Это соотнесение угадывается и в роковых сценах гибели обеих героинь (особенно если воспринять эти сцены в целом; я приведу только небольшие фрагменты):
Бунчук «увидел кровяной подтек в левом боку и клочья синей кофты, хлюпко болтавшейся вокруг раны… овладев собой, Бунчук расстегнул на Анне ворот кофточки, порвал на себе исподнюю рубашку и, прижимая комья полотна к ране, видел, как пузырилась кровь, пропуская в отверстие воздух… Губы хватали воздух, а легкие задыхались: воздух шел через рот и рану…»
«Окровавленными трясущимися руками Григорий достал из переменных сум чистую исподнюю рубашку… Пуля вошла Аксинье в левую лопатку. Клочья рубашки и бинт быстро чернели, промокали насквозь. Кровь текла также из полуоткрытого рта Аксиньи, клокотала и булькала в горле…»

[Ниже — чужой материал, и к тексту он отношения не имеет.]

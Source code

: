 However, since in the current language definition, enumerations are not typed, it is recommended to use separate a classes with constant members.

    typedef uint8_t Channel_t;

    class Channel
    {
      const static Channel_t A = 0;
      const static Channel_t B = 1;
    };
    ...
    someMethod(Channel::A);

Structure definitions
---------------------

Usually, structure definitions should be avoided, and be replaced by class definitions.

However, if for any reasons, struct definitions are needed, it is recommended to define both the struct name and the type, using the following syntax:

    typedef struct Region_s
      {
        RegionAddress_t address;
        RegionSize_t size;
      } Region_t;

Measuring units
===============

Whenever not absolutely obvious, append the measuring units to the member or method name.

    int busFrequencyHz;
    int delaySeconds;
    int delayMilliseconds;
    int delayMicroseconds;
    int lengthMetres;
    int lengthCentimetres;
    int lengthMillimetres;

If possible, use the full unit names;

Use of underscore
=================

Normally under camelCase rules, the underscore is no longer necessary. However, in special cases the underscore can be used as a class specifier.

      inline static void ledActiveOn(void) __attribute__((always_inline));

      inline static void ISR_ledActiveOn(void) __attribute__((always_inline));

Как уже сказано, сходство возникло под пером художника почти или даже совсем неосознанно; точно так же не осознается оно со всей ясностью и читателями «Тихого Дона». Но в художественном творчестве и в его восприятии неосознанное предстает как более мощное и глубже действующее начало: и художник, и мы не рассуждаем об указанном сходстве, но переживаем его в рождающемся перед взорами создателя и затем нас, читателей, художественном бытии — подобно тому как пережил Григорий сходство Анны с Аксиньей, «удерживая дыхание» из-за властно захватившего его волнения.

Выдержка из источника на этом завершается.